Issue #1: Lack of Direct Communication

Allegation: Solera, its Board, and its management company, Premier Management Company (Premier), “do not allow direct communication from homeowners.”

Requested Relief: The Petitioner sought to have this “policy” rescinded.

Outcome: This issue was connected to allegations of ethics violations based on the Board’s Code of Ethics, which the Tribunal determined was a non-governing document outside its jurisdiction. As a result, the Petitioner withdrew Issue #1 during the May 20, 2020 hearing.

Issue #2: Failure to Maintain Common Areas

Allegation: Solera, its Board, and Premier “are not providing oversight to the General Manager in maintaining all Areas of Association Responsibility … in good condition and repair at all times.” Specific complaints included “uncontrolled weeds” and poor maintenance of the Community Center and other AREAS.

Core Argument: The Petitioner’s central thesis was that the HOA must be held to the identical maintenance standard it imposes on homeowners. She argued that just as homeowners are required to maintain their lots “in a weed free condition 365 days a year,” the HOA has no discretion for delays in addressing maintenance issues in common areas.

Requested Relief:

1. A public admission by the Board of its failures to follow governing documents.

2. The establishment of “direct communication rules” for reporting management deficiencies.

3. Compliance monitoring by the “Real Estate Board.”

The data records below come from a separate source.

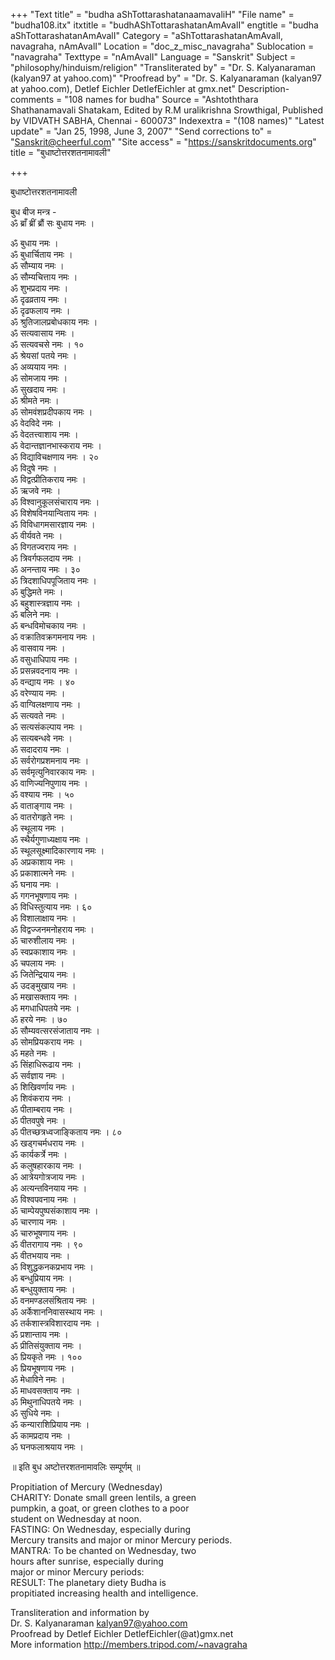 +++
"Text title" = "budha aShTottarashatanaamavaliH"
"File name" = "budha108.itx"
itxtitle = "budhAShTottarashatanAmAvalI"
engtitle = "budha aShTottarashatanAmAvalI"
Category = "aShTottarashatanAmAvalI, navagraha, nAmAvalI"
Location = "doc_z_misc_navagraha"
Sublocation = "navagraha"
Texttype = "nAmAvalI"
Language = "Sanskrit"
Subject = "philosophy/hinduism/religion"
"Transliterated by" = "Dr. S. Kalyanaraman (kalyan97 at yahoo.com)"
"Proofread by" = "Dr. S. Kalyanaraman (kalyan97 at yahoo.com), Detlef Eichler DetlefEichler at gmx.net"
Description-comments = "108 names for budha"
Source = "Ashtoththara Shathanamavali Shatakam, Edited by R.M uralikrishna Srowthigal, Published by VIDVATH SABHA, Chennai - 600073"
Indexextra = "(108 names)"
"Latest update" = "Jan 25, 1998, June 3, 2007"
"Send corrections to" = "Sanskrit@cheerful.com"
"Site access" = "https://sanskritdocuments.org"
title = "बुधाष्टोत्तरशतनामावली"

+++
  
 बुधाष्टोत्तरशतनामावली   
  
बुध बीज मन्त्र -  
ॐ ब्राँ ब्रीं ब्रौं सः बुधाय नमः ।  
  
ॐ बुधाय नमः ।  
ॐ बुधार्चिताय नमः ।  
ॐ सौम्याय नमः ।  
ॐ सौम्यचित्ताय नमः ।  
ॐ शुभप्रदाय नमः ।  
ॐ दृढव्रताय नमः ।  
ॐ दृढफलाय नमः ।  
ॐ श्रुतिजालप्रबोधकाय नमः ।  
ॐ सत्यवासाय नमः ।  
ॐ सत्यवचसे नमः । १०  
ॐ श्रेयसां पतये नमः ।  
ॐ अव्ययाय नमः ।  
ॐ सोमजाय नमः ।  
ॐ सुखदाय नमः ।  
ॐ श्रीमते नमः ।  
ॐ सोमवंशप्रदीपकाय नमः ।  
ॐ वेदविदे नमः ।  
ॐ वेदतत्त्वाशाय नमः ।  
ॐ वेदान्तज्ञानभास्कराय नमः ।  
ॐ विद्याविचक्षणाय नमः । २०  
ॐ विदुषे नमः ।  
ॐ विद्वत्प्रीतिकराय नमः ।  
ॐ ऋजवे नमः ।  
ॐ विश्वानुकूलसंचाराय नमः ।  
ॐ विशेषविनयान्विताय नमः ।  
ॐ विविधागमसारज्ञाय नमः ।  
ॐ वीर्यवते नमः ।  
ॐ विगतज्वराय नमः ।  
ॐ त्रिवर्गफलदाय नमः ।  
ॐ अनन्ताय नमः । ३०  
ॐ त्रिदशाधिपपूजिताय नमः ।  
ॐ बुद्धिमते नमः ।  
ॐ बहुशास्त्रज्ञाय नमः ।  
ॐ बलिने नमः ।  
ॐ बन्धविमोचकाय नमः ।  
ॐ वक्रातिवक्रगमनाय नमः ।  
ॐ वासवाय नमः ।  
ॐ वसुधाधिपाय नमः ।  
ॐ प्रसन्नवदनाय नमः ।  
ॐ वन्द्याय नमः । ४०  
ॐ वरेण्याय नमः ।  
ॐ वाग्विलक्षणाय नमः ।  
ॐ सत्यवते नमः ।  
ॐ सत्यसंकल्पाय नमः ।  
ॐ सत्यबन्धवे नमः ।  
ॐ सदादराय नमः ।  
ॐ सर्वरोगप्रशमनाय नमः ।  
ॐ सर्वमृत्युनिवारकाय नमः ।  
ॐ वाणिज्यनिपुणाय नमः ।  
ॐ वश्याय नमः । ५०  
ॐ वाताङ्गाय नमः ।  
ॐ वातरोगहृते नमः ।  
ॐ स्थूलाय नमः ।  
ॐ स्थैर्यगुणाध्यक्षाय नमः ।  
ॐ स्थूलसूक्ष्मादिकारणाय नमः ।  
ॐ अप्रकाशाय नमः ।  
ॐ प्रकाशात्मने नमः ।  
ॐ घनाय नमः ।  
ॐ गगनभूषणाय नमः ।  
ॐ विधिस्तुत्याय नमः । ६०  
ॐ विशालाक्षाय नमः ।  
ॐ विद्वज्जनमनोहराय नमः ।  
ॐ चारुशीलाय नमः ।  
ॐ स्वप्रकाशाय नमः ।  
ॐ चपलाय नमः ।  
ॐ जितेन्द्रियाय नमः ।  
ॐ उदङ्मुखाय नमः ।  
ॐ मखासक्ताय नमः ।  
ॐ मगधाधिपतये नमः ।  
ॐ हरये नमः । ७०  
ॐ सौम्यवत्सरसंजाताय नमः ।  
ॐ सोमप्रियकराय नमः ।  
ॐ महते नमः ।  
ॐ सिंहाधिरूढाय नमः ।  
ॐ सर्वज्ञाय नमः ।  
ॐ शिखिवर्णाय नमः ।  
ॐ शिवंकराय नमः ।  
ॐ पीताम्बराय नमः ।  
ॐ पीतवपुषे नमः ।  
ॐ पीतच्छत्रध्वजाङ्किताय नमः । ८०  
ॐ खड्गचर्मधराय नमः ।  
ॐ कार्यकर्त्रे नमः ।  
ॐ कलुषहारकाय नमः ।  
ॐ आत्रेयगोत्रजाय नमः ।  
ॐ अत्यन्तविनयाय नमः ।  
ॐ विश्वपवनाय नमः ।  
ॐ चाम्पेयपुष्पसंकाशाय नमः ।  
ॐ चारणाय नमः ।  
ॐ चारुभूषणाय नमः ।  
ॐ वीतरागाय नमः । ९०  
ॐ वीतभयाय नमः ।  
ॐ विशुद्धकनकप्रभाय  नमः ।  
ॐ बन्धुप्रियाय नमः ।  
ॐ बन्धुयुक्ताय नमः ।  
ॐ वनमण्डलसंश्रिताय नमः ।  
ॐ अर्केशाननिवासस्थाय नमः ।  
ॐ तर्कशास्त्रविशारदाय नमः ।  
ॐ प्रशान्ताय नमः ।  
ॐ प्रीतिसंयुक्ताय नमः ।  
ॐ प्रियकृते नमः । १००  
ॐ प्रियभूषणाय नमः ।  
ॐ मेधाविने नमः ।  
ॐ माधवसक्ताय नमः ।  
ॐ मिथुनाधिपतये नमः ।  
ॐ सुधिये नमः ।  
ॐ कन्याराशिप्रियाय नमः ।  
ॐ कामप्रदाय नमः ।  
ॐ घनफलाश्रयाय नमः ।  
  
॥ इति बुध अष्टोत्तरशतनामावलिः सम्पूर्णम् ॥  
  
  
  
Propitiation of Mercury (Wednesday)  
CHARITY: Donate small green lentils, a green  
pumpkin, a goat, or green clothes to a poor  
student on Wednesday at noon.  
FASTING: On Wednesday, especially during  
Mercury transits and major or minor Mercury periods.  
MANTRA: To be chanted on Wednesday, two  
hours after sunrise, especially during  
major or minor Mercury periods:    
RESULT: The planetary diety Budha is  
propitiated increasing health and intelligence.  
  
Transliteration and information by  
Dr. S. Kalyanaraman kalyan97@yahoo.com  
Proofread by Detlef Eichler DetlefEichler(@at)gmx.net  
More information http://members.tripod.com/~navagraha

Evidence and Specific Complaints

The Petitioner presented over 80 photographs at the initial hearing (growing to 310 by the rehearing) and multiple emails to document a wide range of perceived maintenance failures.

Maintenance Issue

Petitioner’s Specific Complaint

Uncontrolled weeds in granite rock locations throughout the community.

Community Center

Poor exterior condition.

Streets & Curbs

Deteriorating asphalt, cracking, and issues with sealing.

Sidewalks

Trip hazards and disintegrating cool-decking.

Drainage

Clogged storm drains and water pooling issues.

Landscaping

Exposed wiring for lights, exposed drip irrigation lines, and unremoved tree stumps.

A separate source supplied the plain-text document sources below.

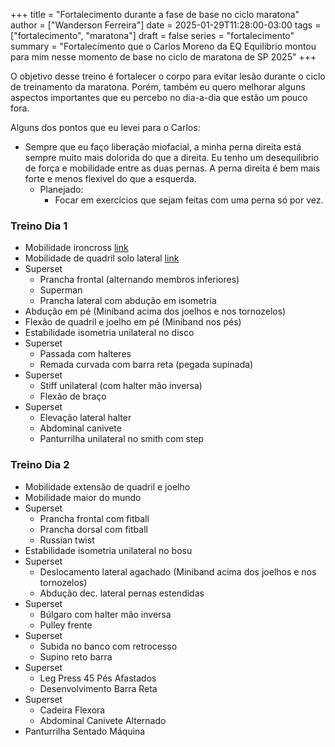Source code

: +++
title = "Fortalecimento durante a fase de base no ciclo maratona"
author = ["Wanderson Ferreira"]
date = 2025-01-29T11:28:00-03:00
tags = ["fortalecimento", "maratona"]
draft = false
series = "fortalecimento"
summary = "Fortalecimento que o Carlos Moreno da EQ Equilibrio montou para mim nesse momento de base no ciclo de maratona de SP 2025"
+++

O objetivo desse treino é fortalecer o corpo para evitar lesão durante o ciclo
de treinamento da maratona. Porém, também eu quero melhorar alguns aspectos
importantes que eu percebo no dia-a-dia que estão um pouco fora.

Alguns dos pontos que eu levei para o Carlos:

- Sempre que eu faço liberação miofacial, a minha perna direita está sempre
  muito mais dolorida do que a direita. Eu tenho um desequilibrio de força e
  mobilidade entre as duas pernas. A perna direita é bem mais forte e menos
  flexivel do que a esquerda.
  - Planejado:
    - Focar em exercícios que sejam feitas com uma perna só por vez.

### Treino Dia 1

- Mobilidade ironcross [link](https://youtu.be/k6dXvqUqfOA?si=6j-yIhsgX8yNfpiq)
- Mobilidade de quadril solo lateral [link](https://youtube.com/shorts/71SC5HHlDrk?si=kfykikLOvK_H7ruL)
- Superset
  - Prancha frontal (alternando membros inferiores)
  - Superman
  - Prancha lateral com abdução em isometria
- Abdução em pé (Miniband acima dos joelhos e nos tornozelos)
- Flexão de quadril e joelho em pé (Miniband nos pés)
- Estabilidade isometria unilateral no disco
- Superset
  - Passada com halteres
  - Remada curvada com barra reta (pegada supinada)
- Superset
  - Stiff unilateral (com halter mão inversa)
  - Flexão de braço
- Superset
  - Elevação lateral halter
  - Abdominal canivete
  - Panturrilha unilateral no smith com step

### Treino Dia 2

- Mobilidade extensão de quadril e joelho
- Mobilidade maior do mundo
- Superset
  - Prancha frontal com fitball
  - Prancha dorsal com fitball
  - Russian twist
- Estabilidade isometria unilateral no bosu
- Superset
  - Deslocamento lateral agachado (Miniband acima dos joelhos e nos tornozelos)
  - Abdução dec. lateral pernas estendidas
- Superset
  - Búlgaro com halter mão inversa
  - Pulley frente
- Superset
  - Subida no banco com retrocesso
  - Supino reto barra
- Superset
  - Leg Press 45 Pés Afastados
  - Desenvolvimento Barra Reta
- Superset
  - Cadeira Flexora
  - Abdominal Canivete Alternado
- Panturrilha Sentado Máquina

Disrepair of boundary walls.

A key piece of evidence was a February 21, 2020 email exchange regarding weeds, which the ALJ found “representative of the overall situation.”

Petitioner’s Complaint: “This is NOT being done and our HOA looks disgusting with the continued presence of unchecked weeds inside and outside our community! No excuses, you cannot hold homeowners to a higher standard than you are willing to do for our HOA. You are on notice to rectify this violation immediately!”

General Manager’s Response: “…the landscape crew hula hoes and sprays daily, based on routine maintenance cycle and location of site work… Considering that we have 1,143,550 square feet of granite and 270,933 square feet of turf, the maintenance of weeds is a continuous and ongoing concern that is constantly being addressed.”

Petitioner’s Rebuttal: “YOUR response is just more excuses!… It appears that since it is not your personal money being spent, it is ok to have substandard work performance.”

Respondent’s Position and Defense

Solera HOA moved to dismiss the petition, arguing the issues were outside the Department’s jurisdiction and the requested relief could not be granted. While the motion was effectively denied after Issue #1 was withdrawn, Solera’s core defense remained consistent throughout the proceedings.

Central Legal Argument: Solera contended that its Board of Directors is vested with the ultimate authority on maintenance matters by the community’s governing documents. It repeatedly cited CC&R Article 7, Section 7.1, which states the Board “shall be the sole judge as to the appropriate maintenance, repair and replacement of all [AREAS].”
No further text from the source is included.